*** Data provided Section Begins ***

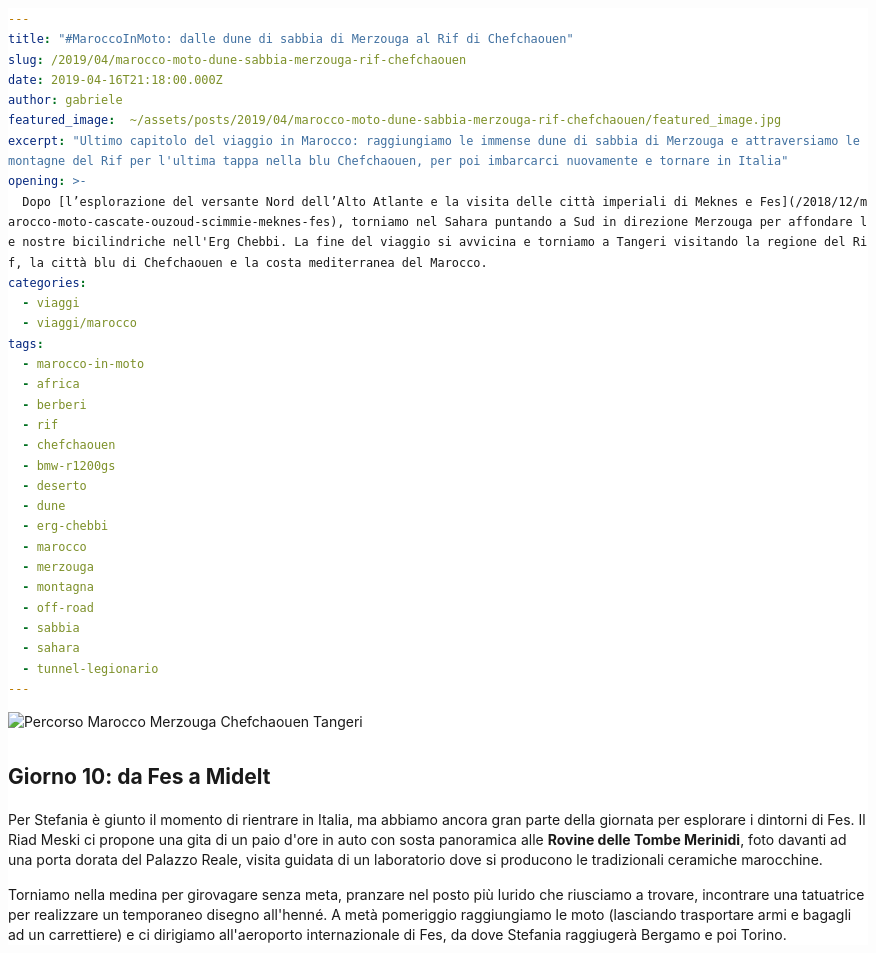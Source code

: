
 ```yaml
---
title: "#MaroccoInMoto: dalle dune di sabbia di Merzouga al Rif di Chefchaouen"
slug: /2019/04/marocco-moto-dune-sabbia-merzouga-rif-chefchaouen
date: 2019-04-16T21:18:00.000Z
author: gabriele
featured_image:  ~/assets/posts/2019/04/marocco-moto-dune-sabbia-merzouga-rif-chefchaouen/featured_image.jpg
excerpt: "Ultimo capitolo del viaggio in Marocco: raggiungiamo le immense dune di sabbia di Merzouga e attraversiamo le montagne del Rif per l'ultima tappa nella blu Chefchaouen, per poi imbarcarci nuovamente e tornare in Italia"
opening: >-
  Dopo [l’esplorazione del versante Nord dell’Alto Atlante e la visita delle città imperiali di Meknes e Fes](/2018/12/marocco-moto-cascate-ouzoud-scimmie-meknes-fes), torniamo nel Sahara puntando a Sud in direzione Merzouga per affondare le nostre bicilindriche nell'Erg Chebbi. La fine del viaggio si avvicina e torniamo a Tangeri visitando la regione del Rif, la città blu di Chefchaouen e la costa mediterranea del Marocco.
categories:
  - viaggi
  - viaggi/marocco
tags:
  - marocco-in-moto
  - africa
  - berberi
  - rif
  - chefchaouen
  - bmw-r1200gs
  - deserto
  - dune
  - erg-chebbi
  - marocco
  - merzouga
  - montagna
  - off-road
  - sabbia
  - sahara
  - tunnel-legionario
---
```


![Percorso Marocco Merzouga Chefchaouen Tangeri](~/assets/posts/2019/04/marocco-moto-dune-sabbia-merzouga-rif-chefchaouen/galleries/percorso.png)

## Giorno 10: da Fes a Midelt

Per Stefania è giunto il momento di rientrare in Italia, ma abbiamo ancora gran parte della giornata per esplorare i dintorni di Fes. Il Riad Meski ci propone una gita di un paio d'ore in auto con sosta panoramica alle **Rovine delle Tombe Merinidi**, foto davanti ad una porta dorata del Palazzo Reale, visita guidata di un laboratorio dove si producono le tradizionali ceramiche marocchine.

Torniamo nella medina per girovagare senza meta, pranzare nel posto più lurido che riusciamo a trovare, incontrare una tatuatrice per realizzare un temporaneo disegno all'henné. A metà pomeriggio raggiungiamo le moto (lasciando trasportare armi e bagagli ad un carrettiere) e ci dirigiamo all'aeroporto internazionale di Fes, da dove Stefania raggiugerà Bergamo e poi Torino.
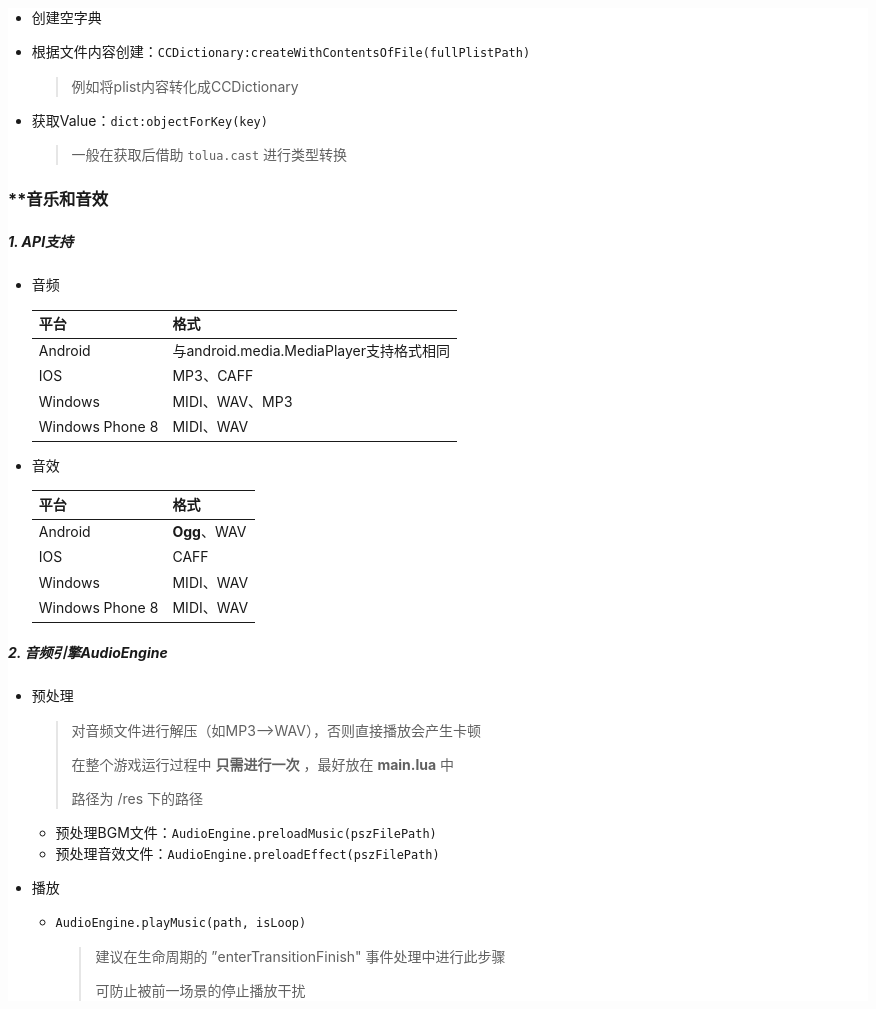   - 创建空字典

  - 根据文件内容创建：`CCDictionary:createWithContentsOfFile(fullPlistPath)`

    > 例如将plist内容转化成CCDictionary

- 获取Value：`dict:objectForKey(key)`

  > 一般在获取后借助 `tolua.cast` 进行类型转换



### **音乐和音效

##### 1. API支持

- 音频

  | 平台            | 格式                                    |
  | --------------- | --------------------------------------- |
  | Android         | 与android.media.MediaPlayer支持格式相同 |
  | IOS             | MP3、CAFF                               |
  | Windows         | MIDI、WAV、MP3                          |
  | Windows Phone 8 | MIDI、WAV                               |

- 音效

  | 平台            | 格式         |
  | --------------- | ------------ |
  | Android         | **Ogg**、WAV |
  | IOS             | CAFF         |
  | Windows         | MIDI、WAV    |
  | Windows Phone 8 | MIDI、WAV    |

##### 2. 音频引擎AudioEngine

- 预处理

  > 对音频文件进行解压（如MP3-->WAV），否则直接播放会产生卡顿
  >
  > 在整个游戏运行过程中 **只需进行一次** ，最好放在 **main.lua** 中
  >
  > 路径为 /res 下的路径

  - 预处理BGM文件：`AudioEngine.preloadMusic(pszFilePath)`
  - 预处理音效文件：`AudioEngine.preloadEffect(pszFilePath)`

- 播放

  - `AudioEngine.playMusic(path, isLoop)`

    > 建议在生命周期的 ”enterTransitionFinish" 事件处理中进行此步骤
    >
    > 可防止被前一场景的停止播放干扰

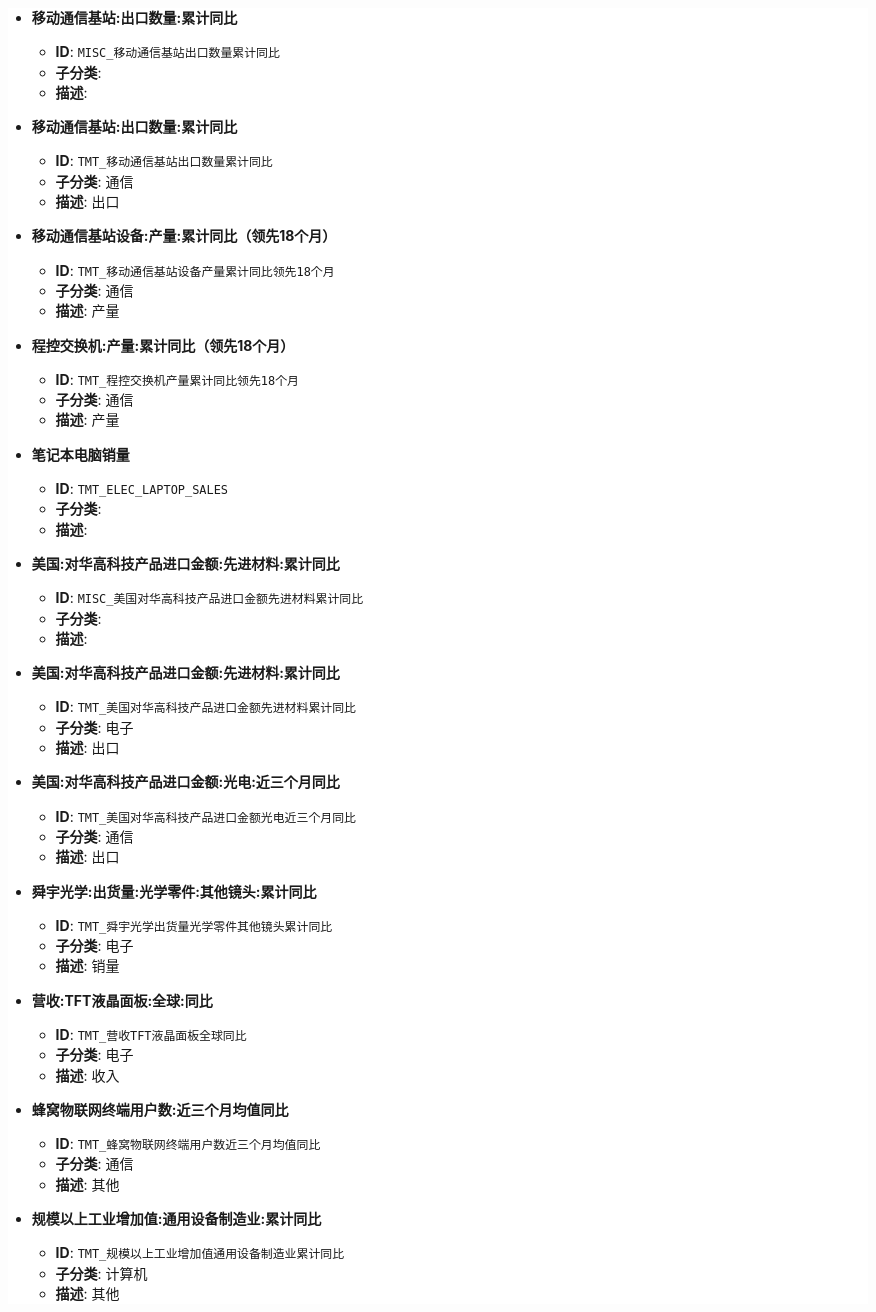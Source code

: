 - **移动通信基站:出口数量:累计同比**
  - **ID**: `MISC_移动通信基站出口数量累计同比`
  - **子分类**: 
  - **描述**: 

- **移动通信基站:出口数量:累计同比**
  - **ID**: `TMT_移动通信基站出口数量累计同比`
  - **子分类**: 通信
  - **描述**: 出口

- **移动通信基站设备:产量:累计同比（领先18个月）**
  - **ID**: `TMT_移动通信基站设备产量累计同比领先18个月`
  - **子分类**: 通信
  - **描述**: 产量

- **程控交换机:产量:累计同比（领先18个月）**
  - **ID**: `TMT_程控交换机产量累计同比领先18个月`
  - **子分类**: 通信
  - **描述**: 产量

- **笔记本电脑销量**
  - **ID**: `TMT_ELEC_LAPTOP_SALES`
  - **子分类**: 
  - **描述**: 

- **美国:对华高科技产品进口金额:先进材料:累计同比**
  - **ID**: `MISC_美国对华高科技产品进口金额先进材料累计同比`
  - **子分类**: 
  - **描述**: 

- **美国:对华高科技产品进口金额:先进材料:累计同比**
  - **ID**: `TMT_美国对华高科技产品进口金额先进材料累计同比`
  - **子分类**: 电子
  - **描述**: 出口

- **美国:对华高科技产品进口金额:光电:近三个月同比**
  - **ID**: `TMT_美国对华高科技产品进口金额光电近三个月同比`
  - **子分类**: 通信
  - **描述**: 出口

- **舜宇光学:出货量:光学零件:其他镜头:累计同比**
  - **ID**: `TMT_舜宇光学出货量光学零件其他镜头累计同比`
  - **子分类**: 电子
  - **描述**: 销量

- **营收:TFT液晶面板:全球:同比**
  - **ID**: `TMT_营收TFT液晶面板全球同比`
  - **子分类**: 电子
  - **描述**: 收入

- **蜂窝物联网终端用户数:近三个月均值同比**
  - **ID**: `TMT_蜂窝物联网终端用户数近三个月均值同比`
  - **子分类**: 通信
  - **描述**: 其他

- **规模以上工业增加值:通用设备制造业:累计同比**
  - **ID**: `TMT_规模以上工业增加值通用设备制造业累计同比`
  - **子分类**: 计算机
  - **描述**: 其他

*** Data provided Section Ends ***

Omit the pictures and reproduce the remaining material above exactly.

Source code

:
 ```yaml
---
title: "#MaroccoInMoto: dalle dune di sabbia di Merzouga al Rif di Chefchaouen"
slug: /2019/04/marocco-moto-dune-sabbia-merzouga-rif-chefchaouen
date: 2019-04-16T21:18:00.000Z
author: gabriele
featured_image:  ~/assets/posts/2019/04/marocco-moto-dune-sabbia-merzouga-rif-chefchaouen/featured_image.jpg
excerpt: "Ultimo capitolo del viaggio in Marocco: raggiungiamo le immense dune di sabbia di Merzouga e attraversiamo le montagne del Rif per l'ultima tappa nella blu Chefchaouen, per poi imbarcarci nuovamente e tornare in Italia"
opening: >-
  Dopo [l’esplorazione del versante Nord dell’Alto Atlante e la visita delle città imperiali di Meknes e Fes](/2018/12/marocco-moto-cascate-ouzoud-scimmie-meknes-fes), torniamo nel Sahara puntando a Sud in direzione Merzouga per affondare le nostre bicilindriche nell'Erg Chebbi. La fine del viaggio si avvicina e torniamo a Tangeri visitando la regione del Rif, la città blu di Chefchaouen e la costa mediterranea del Marocco.
categories:
  - viaggi
  - viaggi/marocco
tags:
  - marocco-in-moto
  - africa
  - berberi
  - rif
  - chefchaouen
  - bmw-r1200gs
  - deserto
  - dune
  - erg-chebbi
  - marocco
  - merzouga
  - montagna
  - off-road
  - sabbia
  - sahara
  - tunnel-legionario
---
```


![Percorso Marocco Merzouga Chefchaouen Tangeri](~/assets/posts/2019/04/marocco-moto-dune-sabbia-merzouga-rif-chefchaouen/galleries/percorso.png)

## Giorno 10: da Fes a Midelt

Per Stefania è giunto il momento di rientrare in Italia, ma abbiamo ancora gran parte della giornata per esplorare i dintorni di Fes. Il Riad Meski ci propone una gita di un paio d'ore in auto con sosta panoramica alle **Rovine delle Tombe Merinidi**, foto davanti ad una porta dorata del Palazzo Reale, visita guidata di un laboratorio dove si producono le tradizionali ceramiche marocchine.

Torniamo nella medina per girovagare senza meta, pranzare nel posto più lurido che riusciamo a trovare, incontrare una tatuatrice per realizzare un temporaneo disegno all'henné. A metà pomeriggio raggiungiamo le moto (lasciando trasportare armi e bagagli ad un carrettiere) e ci dirigiamo all'aeroporto internazionale di Fes, da dove Stefania raggiugerà Bergamo e poi Torino.
   - 创建空字典

  - 根据文件内容创建：`CCDictionary:createWithContentsOfFile(fullPlistPath)`

    > 例如将plist内容转化成CCDictionary

- 获取Value：`dict:objectForKey(key)`

  > 一般在获取后借助 `tolua.cast` 进行类型转换



### **音乐和音效

##### 1. API支持

- 音频

  | 平台            | 格式                                    |
  | --------------- | --------------------------------------- |
  | Android         | 与android.media.MediaPlayer支持格式相同 |
  | IOS             | MP3、CAFF                               |
  | Windows         | MIDI、WAV、MP3                          |
  | Windows Phone 8 | MIDI、WAV                               |

- 音效

  | 平台            | 格式         |
  | --------------- | ------------ |
  | Android         | **Ogg**、WAV |
  | IOS             | CAFF         |
  | Windows         | MIDI、WAV    |
  | Windows Phone 8 | MIDI、WAV    |

##### 2. 音频引擎AudioEngine

- 预处理

  > 对音频文件进行解压（如MP3-->WAV），否则直接播放会产生卡顿
  >
  > 在整个游戏运行过程中 **只需进行一次** ，最好放在 **main.lua** 中
  >
  > 路径为 /res 下的路径

  - 预处理BGM文件：`AudioEngine.preloadMusic(pszFilePath)`
  - 预处理音效文件：`AudioEngine.preloadEffect(pszFilePath)`

- 播放

  - `AudioEngine.playMusic(path, isLoop)`

    > 建议在生命周期的 ”enterTransitionFinish" 事件处理中进行此步骤
    >
    > 可防止被前一场景的停止播放干扰

Source code

: - **移动通信基站:出口数量:累计同比**
  - **ID**: `MISC_移动通信基站出口数量累计同比`
  - **子分类**: 
  - **描述**: 

- **移动通信基站:出口数量:累计同比**
  - **ID**: `TMT_移动通信基站出口数量累计同比`
  - **子分类**: 通信
  - **描述**: 出口

- **移动通信基站设备:产量:累计同比（领先18个月）**
  - **ID**: `TMT_移动通信基站设备产量累计同比领先18个月`
  - **子分类**: 通信
  - **描述**: 产量

- **程控交换机:产量:累计同比（领先18个月）**
  - **ID**: `TMT_程控交换机产量累计同比领先18个月`
  - **子分类**: 通信
  - **描述**: 产量

- **笔记本电脑销量**
  - **ID**: `TMT_ELEC_LAPTOP_SALES`
  - **子分类**: 
  - **描述**: 

- **美国:对华高科技产品进口金额:先进材料:累计同比**
  - **ID**: `MISC_美国对华高科技产品进口金额先进材料累计同比`
  - **子分类**: 
  - **描述**: 

- **美国:对华高科技产品进口金额:先进材料:累计同比**
  - **ID**: `TMT_美国对华高科技产品进口金额先进材料累计同比`
  - **子分类**: 电子
  - **描述**: 出口

- **美国:对华高科技产品进口金额:光电:近三个月同比**
  - **ID**: `TMT_美国对华高科技产品进口金额光电近三个月同比`
  - **子分类**: 通信
  - **描述**: 出口

- **舜宇光学:出货量:光学零件:其他镜头:累计同比**
  - **ID**: `TMT_舜宇光学出货量光学零件其他镜头累计同比`
  - **子分类**: 电子
  - **描述**: 销量

- **营收:TFT液晶面板:全球:同比**
  - **ID**: `TMT_营收TFT液晶面板全球同比`
  - **子分类**: 电子
  - **描述**: 收入

- **蜂窝物联网终端用户数:近三个月均值同比**
  - **ID**: `TMT_蜂窝物联网终端用户数近三个月均值同比`
  - **子分类**: 通信
  - **描述**: 其他

- **规模以上工业增加值:通用设备制造业:累计同比**
  - **ID**: `TMT_规模以上工业增加值通用设备制造业累计同比`
  - **子分类**: 计算机
  - **描述**: 其他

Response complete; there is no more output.